Phishing for Greedpublicans

Haven’t heard from me in a while, have you? What I was doing was punishing you guys for not reading my blogs by not blogging. So there! I hope you have learned a valuable lesson. I am willing to put this episode behind us so I will now fashion a jaunty little blog out of the bits and bytes.

Much to talk about actually. Let’s start with those dirty, smelly hippies trying to harsh Wall Street’s buzz. I say hire Phish to play a free concert nearby and when the hippies gravitate towards it like moths to a light bulb, lay patchouli activated AHMs (anti-hippie mines) and build a fence around Wall Street. After all, we don’t want all those poor millionaires distracted by all the chanting and drum circles while they are busy trying to screw the rest of us.

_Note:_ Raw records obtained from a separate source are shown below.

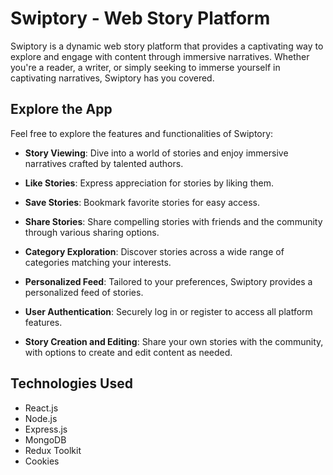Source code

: 
# Swiptory - Web Story Platform

Swiptory is a dynamic web story platform that provides a captivating way to explore and engage with content through immersive narratives. Whether you're a reader, a writer, or simply seeking to immerse yourself in captivating narratives, Swiptory has you covered.

## Explore the App

Feel free to explore the features and functionalities of Swiptory:

- **Story Viewing**: Dive into a world of stories and enjoy immersive narratives crafted by talented authors.
  
- **Like Stories**: Express appreciation for stories by liking them.
  
- **Save Stories**: Bookmark favorite stories for easy access.
  
- **Share Stories**: Share compelling stories with friends and the community through various sharing options.
  
- **Category Exploration**: Discover stories across a wide range of categories matching your interests.
  
- **Personalized Feed**: Tailored to your preferences, Swiptory provides a personalized feed of stories.
  
- **User Authentication**: Securely log in or register to access all platform features.
  
- **Story Creation and Editing**: Share your own stories with the community, with options to create and edit content as needed.

## Technologies Used

- React.js
- Node.js
- Express.js
- MongoDB
- Redux Toolkit
- Cookies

Speaking of greed, the lineup of Republican (to be known henceforth as “Greedpublican”) candidates is as entertaining as ever despite the lack of The Wild Woman of Wasilla. Herman Cain in particular is a riot, Rick Perry is a dumb version of George Bush (wow, trying to wrap my mind around what I just said), Michele Bachman is some freakish Stepford wife, Ron Paul is Ayn Rand in drag, and Romney is, well, whatever you want him to be. Despite my extreme displeasure with the current occupant of the White House, I could never vote for any of these jokers.

Stay tuned and come back often or prepare to be punished again.


At 9:37 AM, Anonymous Anonymous said...

I'm reading, I just can't post a comment. Don't know why, so I'm doing this anonymously.